Note how many lines in the entries contain the string "paragraph", then give that number and nothing else.
══════════════════════════════
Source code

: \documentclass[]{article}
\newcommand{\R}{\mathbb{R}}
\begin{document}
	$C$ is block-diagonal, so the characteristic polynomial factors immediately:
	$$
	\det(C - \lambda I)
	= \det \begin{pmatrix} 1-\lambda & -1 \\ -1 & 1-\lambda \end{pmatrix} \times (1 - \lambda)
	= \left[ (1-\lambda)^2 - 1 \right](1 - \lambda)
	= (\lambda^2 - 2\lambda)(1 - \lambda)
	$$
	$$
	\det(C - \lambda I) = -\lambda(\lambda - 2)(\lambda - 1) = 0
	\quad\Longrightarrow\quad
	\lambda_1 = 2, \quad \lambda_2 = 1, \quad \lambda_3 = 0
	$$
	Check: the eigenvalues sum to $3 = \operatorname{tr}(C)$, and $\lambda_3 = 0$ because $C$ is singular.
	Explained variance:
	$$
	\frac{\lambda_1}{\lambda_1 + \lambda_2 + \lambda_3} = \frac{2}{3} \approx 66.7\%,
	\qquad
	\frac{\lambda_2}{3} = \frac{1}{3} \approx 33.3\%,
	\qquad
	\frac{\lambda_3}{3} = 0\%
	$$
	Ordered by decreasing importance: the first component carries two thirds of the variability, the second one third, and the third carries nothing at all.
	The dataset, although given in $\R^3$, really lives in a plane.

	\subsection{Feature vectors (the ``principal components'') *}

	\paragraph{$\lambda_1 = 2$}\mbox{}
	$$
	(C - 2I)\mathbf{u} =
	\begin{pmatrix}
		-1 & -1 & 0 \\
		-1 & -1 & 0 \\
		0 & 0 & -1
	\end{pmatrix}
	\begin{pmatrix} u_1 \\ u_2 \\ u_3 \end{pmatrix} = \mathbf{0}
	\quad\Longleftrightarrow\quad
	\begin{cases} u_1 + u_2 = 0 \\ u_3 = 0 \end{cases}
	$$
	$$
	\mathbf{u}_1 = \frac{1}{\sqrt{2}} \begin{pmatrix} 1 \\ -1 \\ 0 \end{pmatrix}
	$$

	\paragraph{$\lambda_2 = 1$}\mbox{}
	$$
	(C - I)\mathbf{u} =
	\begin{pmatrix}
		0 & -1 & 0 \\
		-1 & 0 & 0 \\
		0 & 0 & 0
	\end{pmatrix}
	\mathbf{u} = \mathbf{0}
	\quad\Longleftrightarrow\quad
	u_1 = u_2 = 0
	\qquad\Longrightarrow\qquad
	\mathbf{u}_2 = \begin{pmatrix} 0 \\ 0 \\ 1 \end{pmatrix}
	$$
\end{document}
══════════════════════════════
ANSWER BOX » 2